Let’s take a look at what happened on this play. The first thing to notice is the miscommunication between the tight end and left tackle. Next looking at the left guard, he gets driven back two yards and is unable to reach the defensive tackle. All of this, however can be okay, if the backside has done its job. The center, climbs to the 2nd level, but is unable to engage with the linebacker and the right guard tries to cut the defensive tackle but can’t get him on the ground. The right tackle does seal the defensive end on his side. The video also illustrates the huge holes that can occur with the outside zone run play. You could make the argument that even with all that went wrong on this play, if the linebacker gets blocked it could’ve been a decent gain. It also illustrates the multitude of possible causes for the poor performance.
Another example here, this time from game against the Denver Broncos. Same problems occur; the front side is shut down and the backside defenders aren’t cut and/or blocked, leaving nowhere for the running back to go.

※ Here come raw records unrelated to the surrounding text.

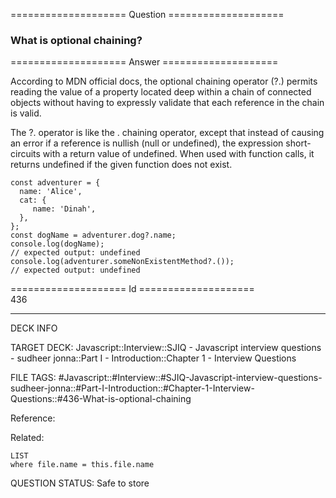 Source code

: ==================== Question ====================  

### What is optional chaining?  

==================== Answer ====================  

According to MDN official docs, the optional chaining operator (?.) permits reading the value of a property located deep within a chain of connected objects without having to expressly validate that each reference in the chain is valid.

The ?. operator is like the . chaining operator, except that instead of causing an error if a reference is nullish (null or undefined), the expression short-circuits with a return value of undefined. When used with function calls, it returns undefined if the given function does not exist.

<!-- codeblock-start -->
<pre><code class="hljs language-js"><span class="hljs-keyword">const</span> adventurer = {
  <span class="hljs-attr">name</span>: <span class="hljs-string">'Alice'</span>,
  <span class="hljs-attr">cat</span>: {
     <span class="hljs-attr">name</span>: <span class="hljs-string">'Dinah'</span>,
  },
};
<span class="hljs-keyword">const</span> dogName = adventurer.<span class="hljs-property">dog</span>?.<span class="hljs-property">name</span>;
<span class="hljs-variable language_">console</span>.<span class="hljs-title function_">log</span>(dogName);
<span class="hljs-comment">// expected output: undefined</span>
<span class="hljs-variable language_">console</span>.<span class="hljs-title function_">log</span>(adventurer.<span class="hljs-property">someNonExistentMethod</span>?.());
<span class="hljs-comment">// expected output: undefined</span>
</code></pre>
<!-- codeblock-end -->

==================== Id ====================  
436

---

DECK INFO

TARGET DECK: Javascript::Interview::SJIQ - Javascript interview questions - sudheer jonna::Part I - Introduction::Chapter 1 - Interview Questions

FILE TAGS: #Javascript::#Interview::#SJIQ-Javascript-interview-questions-sudheer-jonna::#Part-I-Introduction::#Chapter-1-Interview-Questions::#436-What-is-optional-chaining

Reference:

Related:

```dataview
LIST
where file.name = this.file.name
```

QUESTION STATUS: Safe to store
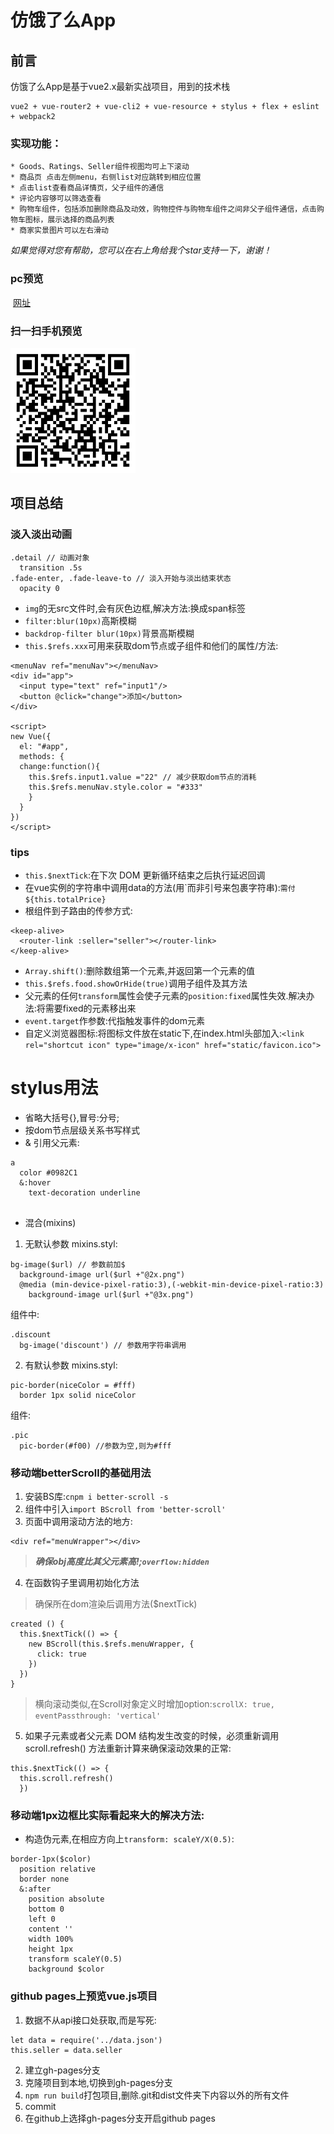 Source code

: # 仿饿了么App
## 前言
仿饿了么App是基于vue2.x最新实战项目，用到的技术栈

    vue2 + vue-router2 + vue-cli2 + vue-resource + stylus + flex + eslint + webpack2 
### 实现功能：
```
* Goods、Ratings、Seller组件视图均可上下滚动
* 商品页 点击左侧menu，右侧list对应跳转到相应位置
* 点击list查看商品详情页，父子组件的通信
* 评论内容够可以筛选查看
* 购物车组件，包括添加删除商品及动效，购物控件与购物车组件之间非父子组件通信，点击购物车图标，展示选择的商品列表
* 商家实景图片可以左右滑动 
```


*如果觉得对您有帮助，您可以在右上角给我个star支持一下，谢谢！*

### pc预览
  [网址](https://davidlin88.github.io/vue-ele/)<br/>
### 扫一扫手机预览
<img src="./static/二维码.svg" width="200px"/>

## 项目总结
### 淡入淡出动画
```
.detail // 动画对象
  transition .5s
.fade-enter, .fade-leave-to // 淡入开始与淡出结束状态
  opacity 0
```
* `img`的无src文件时,会有灰色边框,解决方法:换成span标签
* `filter:blur(10px)`高斯模糊
* `backdrop-filter blur(10px)`背景高斯模糊
* `this.$refs.xxx`可用来获取dom节点或子组件和他们的属性/方法:
```
<menuNav ref="menuNav"></menuNav>
<div id="app">
  <input type="text" ref="input1"/>
  <button @click="change">添加</button>
</div>

<script>
new Vue({
  el: "#app",
  methods: {
  change:function(){
    this.$refs.input1.value ="22" // 减少获取dom节点的消耗
    this.$refs.menuNav.style.color = "#333"
    }
  }
})
</script>

```
### tips
* `this.$nextTick`:在下次 DOM 更新循环结束之后执行延迟回调
* 在vue实例的字符串中调用data的方法(用\`而非引号来包裹字符串):``需付${this.totalPrice}``
* 根组件到子路由的传参方式:
```
<keep-alive>
  <router-link :seller="seller"></router-link>
</keep-alive>
```
* `Array.shift()`:删除数组第一个元素,并返回第一个元素的值
* `this.$refs.food.showOrHide(true)`调用子组件及其方法
* 父元素的任何`transform`属性会使子元素的`position:fixed`属性失效.解决办法:将需要fixed的元素移出来
* `event.target`作参数:代指触发事件的dom元素
* 自定义浏览器图标:将图标文件放在static下,在index.html头部加入:`<link rel="shortcut icon" type="image/x-icon" href="static/favicon.ico">`

# stylus用法
* 省略大括号{},冒号:分号;
* 按dom节点层级关系书写样式
* & 引用父元素:
```
a 
  color #0982C1
  &:hover 
    text-decoration underline
  
```
* 混合(mixins)
1. 无默认参数
mixins.styl:
```
bg-image($url) // 参数前加$
  background-image url($url +"@2x.png")
  @media (min-device-pixel-ratio:3),(-webkit-min-device-pixel-ratio:3)
    background-image url($url +"@3x.png")

```
组件中:
```
.discount 
  bg-image('discount') // 参数用字符串调用
```
2. 有默认参数
mixins.styl:
```
pic-border(niceColor = #fff)
  border 1px solid niceColor

```
组件:
```
.pic
  pic-border(#f00) //参数为空,则为#fff
```

### 移动端betterScroll的基础用法
1. 安装BS库:`cnpm i better-scroll -s`
2. 组件中引入`import BScroll from 'better-scroll'`
3. 页面中调用滚动方法的地方:
```
<div ref="menuWrapper"></div>
```

> ***确保obj高度比其父元素高!;`overflow:hidden`***

4. 在函数钩子里调用初始化方法

> 确保所在dom渲染后调用方法($nextTick)

```
created () {
  this.$nextTick(() => {
    new BScroll(this.$refs.menuWrapper, {
      click: true
    })
  })
}
```

> 横向滚动类似,在Scroll对象定义时增加option:`scrollX: true, eventPassthrough: 'vertical'`
5. 如果子元素或者父元素 DOM 结构发生改变的时候，必须重新调用 scroll.refresh() 方法重新计算来确保滚动效果的正常:
```
this.$nextTick(() => {
  this.scroll.refresh()
  })
```

### 移动端1px边框比实际看起来大的解决方法:
* 构造伪元素,在相应方向上`transform: scaleY/X(0.5)`:
```
border-1px($color)
  position relative
  border none
  &:after
    position absolute
    bottom 0
    left 0
    content ''
    width 100%
    height 1px
    transform scaleY(0.5)
    background $color

```

### github pages上预览vue.js项目
1. 数据不从api接口处获取,而是写死:
```
let data = require('../data.json')
this.seller = data.seller
```
2. 建立gh-pages分支
3. 克隆项目到本地,切换到gh-pages分支
4. `npm run build`打包项目,删除.git和dist文件夹下内容以外的所有文件
5. commit
6. 在github上选择gh-pages分支开启github pages

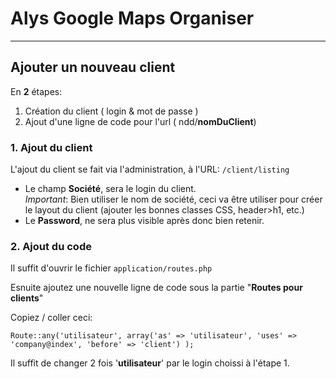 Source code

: # Alys Google Maps Organiser
***

## Ajouter un nouveau client
En **2** étapes:

1. Création du client ( login & mot de passe )
2. Ajout d'une ligne de code pour l'url ( ndd/**nomDuClient**)

### 1. Ajout du client
L'ajout du client se fait via l'administration, à l'URL: `/client/listing`


* Le champ **Société**, sera le login du client. <br/>
*Important*: Bien utiliser le nom de société, ceci va être utiliser pour créer le layout du client (ajouter les bonnes classes CSS, header>h1, etc.) 
* Le **Password**, ne sera plus visible après donc bien retenir.


### 2. Ajout du code
Il suffit d'ouvrir le fichier `application/routes.php`

Esnuite ajoutez une nouvelle ligne de code sous la partie "**Routes pour clients**"

Copiez / coller ceci:

```
Route::any('utilisateur', array('as' => 'utilisateur', 'uses' => 'company@index', 'before' => 'client') );
```

Il suffit de changer 2 fois '**utilisateur**' par le login choissi à l'étape 1.

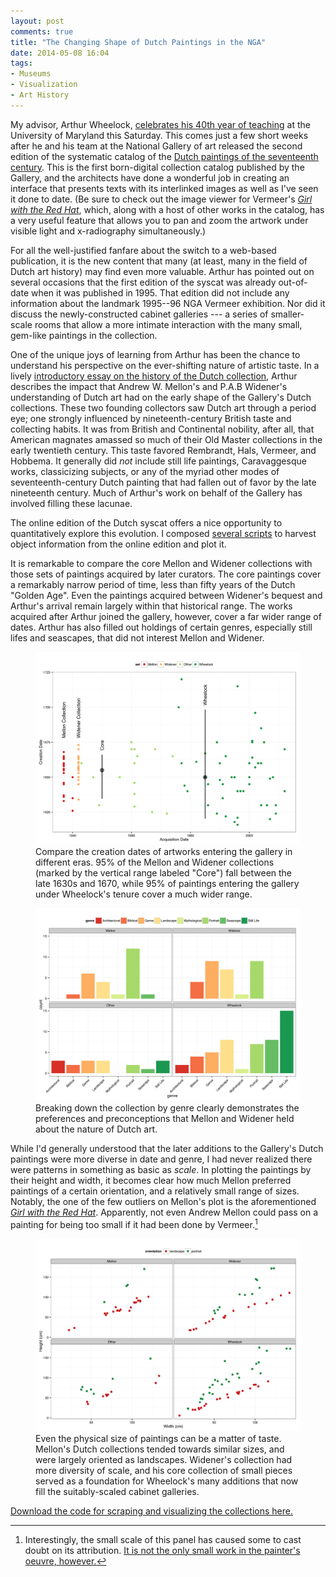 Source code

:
 ```yaml
---
layout: post
comments: true
title: "The Changing Shape of Dutch Paintings in the NGA"
date: 2014-05-08 16:04
tags:
- Museums
- Visualization
- Art History
---
```


My advisor, Arthur Wheelock, [celebrates his 40th year of teaching][celebration] at the University of Maryland this Saturday.
This comes just a few short weeks after he and his team at the National Gallery of art released the second edition of the systematic catalog of the [Dutch paintings of the seventeenth century][oed].
This is the first born-digital collection catalog published by the Gallery, and the architects have done a wonderful job in creating an interface that presents texts with its interlinked images as well as I've seen it done to date.
(Be sure to check out the image viewer for Vermeer's [*Girl with the Red Hat*][vermeer], which, along with a host of other works in the catalog, has a very useful feature that allows you to pan and zoom the artwork under visible light and x-radiography simultaneously.)

For all the well-justified fanfare about the switch to a web-based publication, it is the new content that many (at least, many in the field of Dutch art history) may find even more valuable.
Arthur has pointed out on several occasions that the first edition of the syscat was already out-of-date when it was published in 1995.
That edition did not include any information about the landmark 1995--96 NGA Vermeer exhibition.
Nor did it discuss the newly-constructed cabinet galleries --- a series of smaller-scale rooms that allow a more intimate interaction with the many small, gem-like paintings in the collection.

One of the unique joys of learning from Arthur has been the chance to understand his perspective on the ever-shifting nature of artistic taste.
In a lively [introductory essay on the history of the Dutch collection][collhist], Arthur describes the impact that Andrew W. Mellon's and P.A.B Widener's understanding of Dutch art had on the early shape of the Gallery's Dutch collections.
These two founding collectors saw Dutch art through a period eye; one strongly influenced by nineteenth-century British taste and collecting habits.
It was from British and Continental nobility, after all, that American magnates amassed so much of their Old Master collections in the early twentieth century.
This taste favored Rembrandt, Hals, Vermeer, and Hobbema.
It generally did *not* include still life paintings, Caravaggesque works, classicizing subjects, or any of the myriad other modes of seventeenth-century Dutch painting that had fallen out of favor by the late nineteenth century.
Much of Arthur's work on behalf of the Gallery has involved filling these lacunae.

The online edition of the Dutch syscat offers a nice opportunity to quantitatively explore this evolution.
I composed [several scripts][ngagit] to harvest object information from the online edition and plot it.

It is remarkable to compare the core Mellon and Widener collections with those sets of paintings acquired by later curators.
The core paintings cover a remarkably narrow period of time, less than fifty years of the Dutch "Golden Age".
Even the paintings acquired between Widener's bequest and Arthur's arrival remain largely within that historical range.
The works acquired after Arthur joined the gallery, however, cover a far wider range of dates.
Arthur has also filled out holdings of certain genres, especially still lifes and seascapes, that did not interest Mellon and Widener.

<figure>
<a href="/assets/images/nga_date_plot.svg"><img src="/assets/images/nga_date_plot.svg"></a>
<figcaption>Compare the creation dates of artworks entering the gallery in different eras. 95% of the Mellon and Widener collections (marked by the vertical range labeled "Core") fall between the late 1630s and 1670, while 95% of paintings entering the gallery under Wheelock's tenure cover a much wider range.</figcaption>
</figure>

<figure>
<a href="/assets/images/nga_genres.svg"><img src="/assets/images/nga_genres.svg"></a>
<figcaption>Breaking down the collection by genre clearly demonstrates the preferences and preconceptions that Mellon and Widener held about the nature of Dutch art.</figcaption>
</figure>

While I'd generally understood that the later additions to the Gallery's Dutch paintings were more diverse in date and genre, I had never realized there were patterns in something as basic as *scale*.
In plotting the paintings by their height and width, it becomes clear how much Mellon preferred paintings of a certain orientation, and a relatively small range of sizes.
Notably, the one of the few outliers on Mellon's plot is the aforementioned [*Girl with the Red Hat*][vermeer].
Apparently, not even Andrew Mellon could pass on a painting for being too small if it had been done by Vermeer.[^small]

<figure>
<a href="/assets/images/nga_sizes.svg"><img src="/assets/images/nga_sizes.svg"></a>
<figcaption>Even the physical size of paintings can be a matter of taste. Mellon's Dutch collections tended towards similar sizes, and were largely oriented as landscapes. Widener's collection had more diversity of scale, and his core collection of small pieces served as a foundation for Wheelock's many additions that now fill the suitably-scaled cabinet galleries.</figcaption>
</figure>

[Download the code for scraping and visualizing the collections here.][ngagit]

[recent]: http://www.nga.gov/content/ngaweb/research/online-editions/17th-century-dutch-paintings/recent-acquisitions-dutch-paintings-17th.html

[vermeer]: http://purl.org/nga/collection/artobject/60

[collhist]: http://www.nga.gov/content/ngaweb/research/online-editions/17th-century-dutch-paintings/essay-history-dutch-paintings-nga.html

[oed]: http://www.nga.gov/content/ngaweb/research/online-editions/17th-century-dutch-paintings.html

[celebration]: http://arthistory.umd.edu/department-celebrate-professor-arthur-k-wheelock-jr-daylong-symposium-saturday-may-17th

[ngagit]: https://github.com/mdlincoln/nga_dutch_collections

[^small]: Interestingly, the small scale of this panel has caused some to cast doubt on its attribution. [It is not the only small work in the painter's oeuvre, however.](http://www.essentialvermeer.com/vermeer_in_scale_one.html)
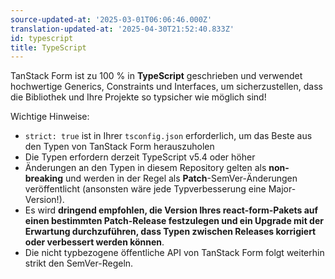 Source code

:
 ```yaml
---
source-updated-at: '2025-03-01T06:06:46.000Z'
translation-updated-at: '2025-04-30T21:52:40.833Z'
id: typescript
title: TypeScript
---
```


TanStack Form ist zu 100 % in **TypeScript** geschrieben und verwendet hochwertige Generics, Constraints und Interfaces, um sicherzustellen, dass die Bibliothek und Ihre Projekte so typsicher wie möglich sind!

Wichtige Hinweise:

- `strict: true` ist in Ihrer `tsconfig.json` erforderlich, um das Beste aus den Typen von TanStack Form herauszuholen
- Die Typen erfordern derzeit TypeScript v5.4 oder höher
- Änderungen an den Typen in diesem Repository gelten als **non-breaking** und werden in der Regel als **Patch**-SemVer-Änderungen veröffentlicht (ansonsten wäre jede Typverbesserung eine Major-Version!).
- Es wird **dringend empfohlen, die Version Ihres react-form-Pakets auf einen bestimmten Patch-Release festzulegen und ein Upgrade mit der Erwartung durchzuführen, dass Typen zwischen Releases korrigiert oder verbessert werden können**.
- Die nicht typbezogene öffentliche API von TanStack Form folgt weiterhin strikt den SemVer-Regeln.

It is not all outside zone either, even on other run plays, the Bills offensive line is just getting beaten. On this play there is little movement playside and the linebacker shoots the gap and gets into the backfield. At the end of the play there are three Bills linemen on the ground.
Finally, sometimes it is playcalling. I think we all remember this 4th down call vs the Panthers.
The main thing I wanted to illustrate with this article was that it is a total team effort on the run game. The run scheme is a drastic switch from what the team ran last year; as drastic of a switch as the defense went through from Jim Schwartz to Rex Ryan. There isn’t one player or coach you can point to and say that it is all their fault. Everyone up front is struggling right now and need to get better. Will the coaches go back to more of a 2016 run game is an interesting question because they did it last week with the passing game. However, I do think a lot of this run game is here to stay as a lot of the play action passing game is based off of it. Atlanta will be a tough test, the offense will need to score points to compete and without any type of success on the ground, scoring points will be a difficult task.